In my post-Oscar haze, I remembered I wanted to share images from the Revolutionary Road sets with you right after I saw the movie, but I forgot. I was surprised that no one from the film, besides Michael Shannon, was nominated for an Academy Award, as all of the performances were excellent. This is a movie where the sets add so much to the story and give added insight about the characters. The Wheelers are a couple who hoped to live a bohemian Greenwich Village lifestyle in the late 1950s, but wind up trapped in suburbia. Their commitment to the mid-century colonial pictured above is a large part of the trap.
The house is slightly shabby on the outside due to neglect, as April, the wife, really does not care about impatiens, honey-do lists, or flowering up the mailbox. Inside the decor is in transition between Colonial Americana style and a Scandanavian, mid-century modern aesthetic. Plaid and floral patterns are pushed out for solid colors; frilly fussy furniture is replaced by pieces with cleaner lines, abstract art hangs on some of the old-fashioned wallpapered walls.

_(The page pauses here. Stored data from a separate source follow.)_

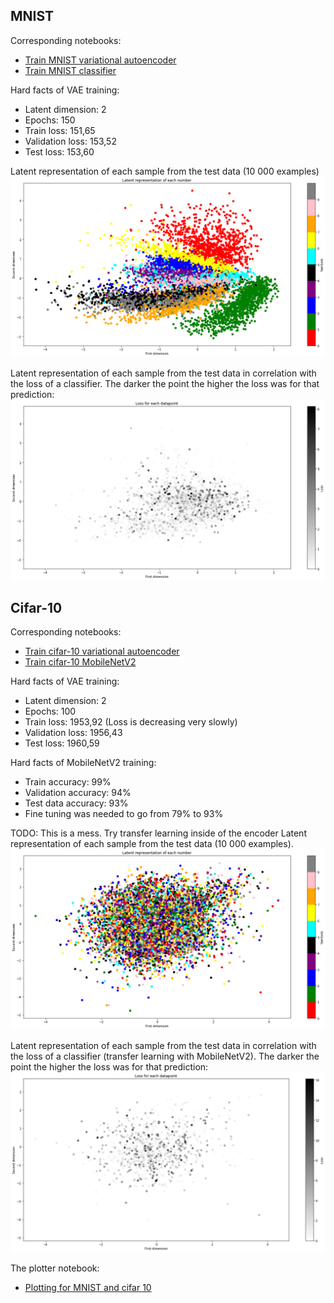 ## MNIST
Corresponding notebooks: 
* [Train MNIST variational autoencoder](https://colab.research.google.com/drive/1SHP5yunom4LZDHRbAPpbGzZPtvpFPLJc)
* [Train MNIST classifier](https://colab.research.google.com/drive/1ExE-VrCrn1OxJR3Sbpil6B0q_UGwLGgS)

Hard facts of VAE training:
* Latent dimension: 2  
* Epochs: 150  
* Train loss: 151,65  
* Validation loss: 153,52  
* Test loss: 153,60

Latent representation of each sample from the test data (10 000 examples)
![alt text](https://raw.githubusercontent.com/LorenzHW/Master-Thesis/master/Code/progress/pics/latent_rep.png "Logo Title Text 1")


Latent representation of each sample from the test data in correlation with the loss of a classifier.
The darker the point the higher the loss was for that prediction:
![alt text](https://raw.githubusercontent.com/LorenzHW/Master-Thesis/master/Code/progress/pics/latent_rep_loss.png "Logo Title Text 1")

## Cifar-10
Corresponding notebooks:
* [Train cifar-10 variational autoencoder](https://colab.research.google.com/drive/1U1Fo3YtnAqUiZ3zmaFaELFkOGyKFcoGS)
* [Train cifar-10 MobileNetV2](https://colab.research.google.com/drive/1vXIlagm1hakFnPJ5Fs17WVakJow2ZiL4#scrollTo=L4TFpNygapo0)    

Hard facts of VAE training:
* Latent dimension: 2  
* Epochs: 100  
* Train loss: 1953,92 (Loss is decreasing very slowly)
* Validation loss: 1956,43  
* Test loss: 1960,59

Hard facts of MobileNetV2 training:
* Train accuracy: 99%
* Validation accuracy: 94%  
* Test data accuracy: 93%
* Fine tuning was needed to go from 79% to 93%

TODO: This is a mess. Try transfer learning inside of the encoder
Latent representation of each sample from the test data (10 000 examples). 
![alt text](https://raw.githubusercontent.com/LorenzHW/Master-Thesis/master/Code/progress/pics/latent_rep_cifar.png "Logo Title Text 1")

Latent representation of each sample from the test data in correlation with the loss of a classifier (transfer learning with MobileNetV2).
The darker the point the higher the loss was for that prediction:
![alt text](https://raw.githubusercontent.com/LorenzHW/Master-Thesis/master/Code/progress/pics/latent_rep_loss_cifar.png "Logo Title Text 1")

The plotter notebook:
* [Plotting for MNIST and cifar 10](https://colab.research.google.com/drive/1Gofh_CrEp9cYRSxQwpsBEzor8AFmnFtO)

The hokey pine cabinets with the fussy hardware are relics that came with the house, yet the Wheelers have picked a Danish looking table and chairs for the kitchen.
The unused living room still has an older aesthetic…
…while the more casual rooms are filled with modern furniture.
The neighboring house, whose owners do not want anything beyond the surburban life, is still full of grandma furniture, which offers an interesting contrast:
It’s funny, though this movie takes place a few years before Mad Men, it’s uncanny how similar the Wheeler and the Draper home sets are, and how much the decor says about the changing times.